How comfortable are you with these phrases? How easily do you venture these responses in the face of a question? Especially questions about the things in life you are supposed to have figured out by now.
Do you dance around this truthful response to fill the role of being an absolute expert in your field? Do you search for acceptable replies when asked about your elusive next step in life? Do you say what you think others want to hear while inside you are screaming: “Actually, I really do not know!”
We are raised in a society that enforces the idea of being in control of one’s life and destiny. We have clear recipes of how life should look at every age, the knowledge we should carry at different stages of our lives and the clear views we should have in planning the next phases of life.
We have short, medium, and long-term goals and put measures in place to create the feeling that we are truly steering the ship of our destiny. From childhood, we are given a clear picture of how a life should look. That may include graduating from a top school, working yourself up on a career path, marriage and kids by 30, a mortgage and putting away for retirement. When you make a change in life there must be a well-thought-out plan that is crystal clear and can be outlined to anyone who asks what you plan to do next.
Standing at the edge of a complete career change at the age of 40, not married and moving in with my folks again, I get a lot of twisted eyebrows when I reply “I don’t know” to the question of what I plan to do next. At first my answer was a hop and a skip around the details, being as vague as possible. Now, I lean into that daunting phrase “I don’t know,” and let the reactions be what they are.

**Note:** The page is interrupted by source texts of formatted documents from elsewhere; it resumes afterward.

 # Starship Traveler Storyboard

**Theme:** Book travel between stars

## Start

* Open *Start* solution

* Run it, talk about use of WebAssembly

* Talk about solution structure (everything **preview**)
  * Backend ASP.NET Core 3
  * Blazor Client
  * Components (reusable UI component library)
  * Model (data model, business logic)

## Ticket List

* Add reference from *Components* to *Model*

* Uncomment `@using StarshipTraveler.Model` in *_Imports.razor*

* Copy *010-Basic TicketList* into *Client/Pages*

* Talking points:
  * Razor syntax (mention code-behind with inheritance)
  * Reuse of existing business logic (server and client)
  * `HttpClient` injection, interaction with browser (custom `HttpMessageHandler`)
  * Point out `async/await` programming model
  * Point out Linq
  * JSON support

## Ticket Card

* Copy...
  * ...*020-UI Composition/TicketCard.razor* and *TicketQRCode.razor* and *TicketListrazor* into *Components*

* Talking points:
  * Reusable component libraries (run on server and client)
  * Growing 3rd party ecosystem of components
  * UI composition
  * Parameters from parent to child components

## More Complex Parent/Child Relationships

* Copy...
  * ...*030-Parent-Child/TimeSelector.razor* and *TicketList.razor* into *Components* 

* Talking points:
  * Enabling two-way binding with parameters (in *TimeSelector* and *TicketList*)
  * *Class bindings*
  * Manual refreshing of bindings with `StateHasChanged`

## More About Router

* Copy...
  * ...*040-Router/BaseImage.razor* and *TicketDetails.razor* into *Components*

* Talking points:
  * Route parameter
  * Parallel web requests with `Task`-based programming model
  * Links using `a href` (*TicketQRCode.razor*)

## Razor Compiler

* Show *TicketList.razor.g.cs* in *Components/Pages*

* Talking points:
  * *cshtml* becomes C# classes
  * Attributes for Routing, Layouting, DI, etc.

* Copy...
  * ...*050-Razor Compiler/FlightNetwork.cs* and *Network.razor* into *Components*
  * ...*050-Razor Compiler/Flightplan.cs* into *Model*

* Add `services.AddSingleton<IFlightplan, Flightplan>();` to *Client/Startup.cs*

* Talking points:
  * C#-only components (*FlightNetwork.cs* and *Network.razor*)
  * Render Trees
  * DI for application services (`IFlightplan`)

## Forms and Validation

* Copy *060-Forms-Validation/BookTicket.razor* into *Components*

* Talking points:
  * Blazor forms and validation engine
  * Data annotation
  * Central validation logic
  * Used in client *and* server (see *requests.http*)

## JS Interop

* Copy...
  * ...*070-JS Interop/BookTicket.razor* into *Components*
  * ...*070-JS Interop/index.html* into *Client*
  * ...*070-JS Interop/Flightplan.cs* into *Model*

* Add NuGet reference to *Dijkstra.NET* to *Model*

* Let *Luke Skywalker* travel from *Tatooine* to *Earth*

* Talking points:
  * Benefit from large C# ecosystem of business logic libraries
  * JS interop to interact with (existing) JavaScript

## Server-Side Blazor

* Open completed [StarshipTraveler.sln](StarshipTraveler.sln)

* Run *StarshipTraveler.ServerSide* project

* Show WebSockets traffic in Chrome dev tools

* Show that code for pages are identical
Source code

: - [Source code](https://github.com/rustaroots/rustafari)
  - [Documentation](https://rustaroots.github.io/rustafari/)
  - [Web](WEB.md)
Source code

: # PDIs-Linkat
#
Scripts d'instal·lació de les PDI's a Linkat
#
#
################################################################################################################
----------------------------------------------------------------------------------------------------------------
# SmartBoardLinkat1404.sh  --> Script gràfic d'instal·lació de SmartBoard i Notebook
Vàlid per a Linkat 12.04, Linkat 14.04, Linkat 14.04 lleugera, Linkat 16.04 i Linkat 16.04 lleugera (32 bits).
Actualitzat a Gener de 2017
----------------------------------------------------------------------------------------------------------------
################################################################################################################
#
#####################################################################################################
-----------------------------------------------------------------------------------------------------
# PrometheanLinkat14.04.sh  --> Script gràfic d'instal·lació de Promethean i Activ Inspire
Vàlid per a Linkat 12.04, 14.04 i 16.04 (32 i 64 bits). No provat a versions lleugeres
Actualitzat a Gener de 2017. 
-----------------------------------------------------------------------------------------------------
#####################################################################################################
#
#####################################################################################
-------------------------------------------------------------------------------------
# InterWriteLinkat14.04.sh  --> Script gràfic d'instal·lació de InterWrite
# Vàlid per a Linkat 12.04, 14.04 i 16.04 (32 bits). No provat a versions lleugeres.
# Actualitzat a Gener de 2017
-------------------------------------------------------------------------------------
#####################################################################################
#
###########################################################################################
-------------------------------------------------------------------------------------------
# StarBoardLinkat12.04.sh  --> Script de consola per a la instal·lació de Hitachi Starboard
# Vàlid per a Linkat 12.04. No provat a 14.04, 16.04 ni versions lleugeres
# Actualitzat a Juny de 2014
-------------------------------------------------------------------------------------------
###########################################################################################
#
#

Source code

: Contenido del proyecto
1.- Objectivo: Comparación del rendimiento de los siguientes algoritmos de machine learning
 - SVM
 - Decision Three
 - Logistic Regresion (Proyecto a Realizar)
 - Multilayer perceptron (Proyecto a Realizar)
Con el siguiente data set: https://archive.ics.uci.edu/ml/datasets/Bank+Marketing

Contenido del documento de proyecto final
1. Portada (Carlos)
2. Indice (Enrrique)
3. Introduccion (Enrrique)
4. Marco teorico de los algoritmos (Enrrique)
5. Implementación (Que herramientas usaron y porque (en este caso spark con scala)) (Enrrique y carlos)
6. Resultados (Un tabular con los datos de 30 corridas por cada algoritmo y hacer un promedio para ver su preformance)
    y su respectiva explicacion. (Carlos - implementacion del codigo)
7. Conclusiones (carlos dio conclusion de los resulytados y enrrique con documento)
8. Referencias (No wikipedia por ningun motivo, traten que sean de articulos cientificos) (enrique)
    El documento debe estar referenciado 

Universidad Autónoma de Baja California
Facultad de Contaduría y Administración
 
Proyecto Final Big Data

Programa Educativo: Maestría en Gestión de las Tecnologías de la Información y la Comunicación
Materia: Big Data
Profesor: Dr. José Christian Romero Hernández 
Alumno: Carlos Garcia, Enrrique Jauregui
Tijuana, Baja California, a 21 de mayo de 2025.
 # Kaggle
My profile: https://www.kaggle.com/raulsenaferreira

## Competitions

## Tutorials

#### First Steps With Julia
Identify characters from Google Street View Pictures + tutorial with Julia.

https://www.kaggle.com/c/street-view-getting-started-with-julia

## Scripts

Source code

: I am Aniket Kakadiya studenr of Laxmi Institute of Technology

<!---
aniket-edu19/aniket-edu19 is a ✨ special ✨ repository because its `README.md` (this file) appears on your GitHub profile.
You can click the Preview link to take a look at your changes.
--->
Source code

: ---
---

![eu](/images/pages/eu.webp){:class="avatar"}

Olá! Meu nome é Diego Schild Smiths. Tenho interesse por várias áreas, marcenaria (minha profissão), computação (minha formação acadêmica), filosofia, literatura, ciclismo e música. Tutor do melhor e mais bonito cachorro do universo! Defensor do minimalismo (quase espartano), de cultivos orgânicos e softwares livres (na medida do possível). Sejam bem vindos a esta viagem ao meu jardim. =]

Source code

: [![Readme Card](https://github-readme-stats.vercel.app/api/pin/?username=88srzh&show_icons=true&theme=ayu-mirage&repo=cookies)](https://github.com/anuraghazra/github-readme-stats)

This has made me question why we feel that we should always know? Why must we always have an answer? It brought me full circle back to our need to control. Once we realize just how silly the notion is that we can control anything except the state of our inner energy, we finally let go.
When we let go, we look at our friend called Uncertainty. This friend has been with us since our birth into this human existence. When we make friends with it again, we realize that it is not scary or intimidating. This friend Uncertainty is exciting, it brings us possibilities and it fills our days with anticipation. Anticipation of what? Whatever wants to be experienced and expressed through us today.
Each morning when I wake up, I give my friend Uncertainty a big hug. We enter this day together with the pulsating excitement of being alive and not knowing. Together we can continuously explore and learn. It is through me and Uncertainty that the Divine can experience the thrill of not knowing what comes next. Just watch what unfolds today, my friend Uncertainty truly is a blessing!